=== Begin Enclosure ===

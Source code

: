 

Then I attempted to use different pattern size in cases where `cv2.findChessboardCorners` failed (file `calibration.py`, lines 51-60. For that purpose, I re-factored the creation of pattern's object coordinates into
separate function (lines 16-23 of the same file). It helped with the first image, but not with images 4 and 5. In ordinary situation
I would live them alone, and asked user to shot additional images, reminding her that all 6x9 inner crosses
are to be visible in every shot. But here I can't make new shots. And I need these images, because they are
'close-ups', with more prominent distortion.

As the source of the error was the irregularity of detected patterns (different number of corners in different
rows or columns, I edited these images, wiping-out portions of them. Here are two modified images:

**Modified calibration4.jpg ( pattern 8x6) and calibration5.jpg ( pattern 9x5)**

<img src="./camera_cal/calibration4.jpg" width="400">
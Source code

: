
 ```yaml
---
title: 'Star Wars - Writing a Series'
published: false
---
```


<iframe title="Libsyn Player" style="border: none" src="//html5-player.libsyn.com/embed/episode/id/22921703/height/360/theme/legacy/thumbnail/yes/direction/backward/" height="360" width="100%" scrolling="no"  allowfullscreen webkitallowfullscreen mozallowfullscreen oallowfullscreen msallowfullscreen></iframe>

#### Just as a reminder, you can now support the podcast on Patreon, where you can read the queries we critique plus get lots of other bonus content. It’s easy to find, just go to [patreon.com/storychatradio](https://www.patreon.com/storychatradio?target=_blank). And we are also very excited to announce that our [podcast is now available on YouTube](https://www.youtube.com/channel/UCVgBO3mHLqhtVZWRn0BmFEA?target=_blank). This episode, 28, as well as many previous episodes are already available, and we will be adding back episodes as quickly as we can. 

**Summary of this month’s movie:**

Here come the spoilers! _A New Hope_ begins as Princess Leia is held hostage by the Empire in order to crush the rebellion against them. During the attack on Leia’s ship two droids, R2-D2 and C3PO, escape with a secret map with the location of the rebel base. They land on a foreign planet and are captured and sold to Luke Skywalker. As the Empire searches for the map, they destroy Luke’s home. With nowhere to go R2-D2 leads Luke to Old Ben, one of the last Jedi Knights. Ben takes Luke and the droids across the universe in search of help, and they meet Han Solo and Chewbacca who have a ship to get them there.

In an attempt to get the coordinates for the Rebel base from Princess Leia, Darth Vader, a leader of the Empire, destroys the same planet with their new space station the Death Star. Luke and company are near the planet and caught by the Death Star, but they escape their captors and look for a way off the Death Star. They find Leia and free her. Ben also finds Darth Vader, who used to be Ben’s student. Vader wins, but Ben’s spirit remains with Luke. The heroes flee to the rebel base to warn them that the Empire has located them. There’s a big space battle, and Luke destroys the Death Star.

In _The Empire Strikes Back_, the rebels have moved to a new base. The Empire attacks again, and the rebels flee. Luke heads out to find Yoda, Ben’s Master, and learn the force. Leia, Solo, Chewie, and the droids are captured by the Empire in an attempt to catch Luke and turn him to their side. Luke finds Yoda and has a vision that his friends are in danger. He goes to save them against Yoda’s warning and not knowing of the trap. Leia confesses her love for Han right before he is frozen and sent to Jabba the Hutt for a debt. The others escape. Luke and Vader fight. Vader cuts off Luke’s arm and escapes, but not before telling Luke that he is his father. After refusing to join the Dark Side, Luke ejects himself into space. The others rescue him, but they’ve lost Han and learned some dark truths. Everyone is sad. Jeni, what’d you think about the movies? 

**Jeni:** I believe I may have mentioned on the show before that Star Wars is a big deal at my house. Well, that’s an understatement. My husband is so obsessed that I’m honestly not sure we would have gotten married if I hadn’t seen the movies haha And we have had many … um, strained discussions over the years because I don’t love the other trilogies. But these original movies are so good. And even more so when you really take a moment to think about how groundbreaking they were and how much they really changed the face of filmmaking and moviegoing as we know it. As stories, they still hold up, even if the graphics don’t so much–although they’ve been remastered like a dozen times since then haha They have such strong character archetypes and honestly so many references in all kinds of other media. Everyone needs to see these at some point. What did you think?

=== End Enclosure ===

What you need to do → Print, exactly as written, the first line of the records above and each line after it until the line with "separate function (lines", which is printed too.

Result →
Source code

: 

Then I attempted to use different pattern size in cases where `cv2.findChessboardCorners` failed (file `calibration.py`, lines 51-60. For that purpose, I re-factored the creation of pattern's object coordinates into
separate function (lines 16-23 of the same file). It helped with the first image, but not with images 4 and 5. In ordinary situation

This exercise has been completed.